High Yield debt is High Yield because of the underlying risk profile of the issuer. “Whole Business” securities masked this risk – and won High Grade status – by pledging additional assets. Guess which security type is blowing up?
High Yield debt is High Yield no matter how you package it. High Yield issuance exploded some 20-plus years ago. I lived through it in Putnam’s High Yield operation where we owned debt issues from risky companies such as Global Crossing during the Telco boom. It was during this period (mid-to-late 1990s), that mortgage-backed securities started to explode.
The mid-2000’s took High Yield debt issues to another level. Mortgage loans that should have never been extended were packaged with high grade debt obfuscating the underlying High Yield risk. These bogus “High Grade” mortgage-backed securities (“MBS”), exploded causing the 2008 financial crisis. Read “The Big Short” (link below).

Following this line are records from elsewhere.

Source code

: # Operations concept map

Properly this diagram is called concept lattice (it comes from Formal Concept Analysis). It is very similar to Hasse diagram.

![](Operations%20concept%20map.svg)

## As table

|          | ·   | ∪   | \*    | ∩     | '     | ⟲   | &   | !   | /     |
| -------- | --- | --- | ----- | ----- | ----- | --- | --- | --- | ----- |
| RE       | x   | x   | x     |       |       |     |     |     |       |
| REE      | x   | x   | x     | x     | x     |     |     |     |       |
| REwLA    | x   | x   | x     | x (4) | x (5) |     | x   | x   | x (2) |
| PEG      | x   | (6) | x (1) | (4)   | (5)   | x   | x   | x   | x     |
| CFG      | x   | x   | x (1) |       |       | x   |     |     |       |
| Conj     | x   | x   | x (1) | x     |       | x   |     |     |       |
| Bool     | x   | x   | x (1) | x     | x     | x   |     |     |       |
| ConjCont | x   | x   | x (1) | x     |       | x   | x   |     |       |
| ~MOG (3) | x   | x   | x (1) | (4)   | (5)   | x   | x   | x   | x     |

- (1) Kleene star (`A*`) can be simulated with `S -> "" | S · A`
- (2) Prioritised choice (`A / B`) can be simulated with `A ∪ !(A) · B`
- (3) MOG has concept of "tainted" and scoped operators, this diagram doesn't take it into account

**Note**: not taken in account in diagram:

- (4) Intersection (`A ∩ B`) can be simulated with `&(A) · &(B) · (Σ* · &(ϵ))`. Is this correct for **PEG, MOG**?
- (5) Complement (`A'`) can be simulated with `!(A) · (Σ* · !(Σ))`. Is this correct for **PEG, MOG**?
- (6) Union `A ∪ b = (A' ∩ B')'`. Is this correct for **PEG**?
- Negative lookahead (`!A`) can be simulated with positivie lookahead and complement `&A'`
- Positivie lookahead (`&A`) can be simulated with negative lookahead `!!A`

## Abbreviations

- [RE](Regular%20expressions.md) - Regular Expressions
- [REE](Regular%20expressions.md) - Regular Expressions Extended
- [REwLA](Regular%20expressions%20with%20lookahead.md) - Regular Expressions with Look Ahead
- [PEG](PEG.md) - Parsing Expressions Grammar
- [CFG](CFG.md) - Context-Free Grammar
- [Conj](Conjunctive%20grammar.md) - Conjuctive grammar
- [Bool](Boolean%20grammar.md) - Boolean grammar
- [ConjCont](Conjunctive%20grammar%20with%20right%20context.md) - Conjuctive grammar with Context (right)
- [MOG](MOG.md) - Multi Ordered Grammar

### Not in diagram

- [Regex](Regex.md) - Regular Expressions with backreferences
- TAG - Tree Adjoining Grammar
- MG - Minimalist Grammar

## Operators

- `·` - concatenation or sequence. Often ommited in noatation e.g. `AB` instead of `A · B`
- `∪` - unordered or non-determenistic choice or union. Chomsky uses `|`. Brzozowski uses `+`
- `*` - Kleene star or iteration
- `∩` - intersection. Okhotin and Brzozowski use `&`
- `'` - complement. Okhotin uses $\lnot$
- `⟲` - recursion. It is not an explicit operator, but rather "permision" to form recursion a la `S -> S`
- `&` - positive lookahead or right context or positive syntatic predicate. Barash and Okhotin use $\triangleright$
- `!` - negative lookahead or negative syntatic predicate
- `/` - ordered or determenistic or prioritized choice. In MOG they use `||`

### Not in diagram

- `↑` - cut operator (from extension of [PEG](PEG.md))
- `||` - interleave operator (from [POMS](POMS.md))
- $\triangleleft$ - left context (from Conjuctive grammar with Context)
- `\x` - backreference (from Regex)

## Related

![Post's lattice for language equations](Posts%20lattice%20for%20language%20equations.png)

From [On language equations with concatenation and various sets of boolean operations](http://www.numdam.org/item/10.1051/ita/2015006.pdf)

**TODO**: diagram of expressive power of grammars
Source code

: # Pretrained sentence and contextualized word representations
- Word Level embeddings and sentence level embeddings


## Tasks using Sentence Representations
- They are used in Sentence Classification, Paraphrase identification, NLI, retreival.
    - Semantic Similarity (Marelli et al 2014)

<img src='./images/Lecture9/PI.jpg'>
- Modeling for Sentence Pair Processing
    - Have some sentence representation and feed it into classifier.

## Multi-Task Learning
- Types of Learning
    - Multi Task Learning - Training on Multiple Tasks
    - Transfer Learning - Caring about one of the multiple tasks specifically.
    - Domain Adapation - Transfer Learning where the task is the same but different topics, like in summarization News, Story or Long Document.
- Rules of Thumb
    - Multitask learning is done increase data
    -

We did it again in 2019. Smart people ignored their better judgement in an effort to generate yield. Yield is scarce as interest rates are maintained at artificially low levels for political reasons. What happened? Companies securitized everything, including that which was bolted down in an effort to generate yield. Risky businesses such as food chains, preschools, music royalty distributors and even massage parlors – traditionally High Yield issuers – essentially pledged their entire businesses as collateral. These quirky debt issues are known as “whole-business” securities and reached record levels in 2019. The odd thing is that many of these debt issuances won High Grade status simply because more assets were pledged as collateral, ignoring issuers’ underlying risk profiles.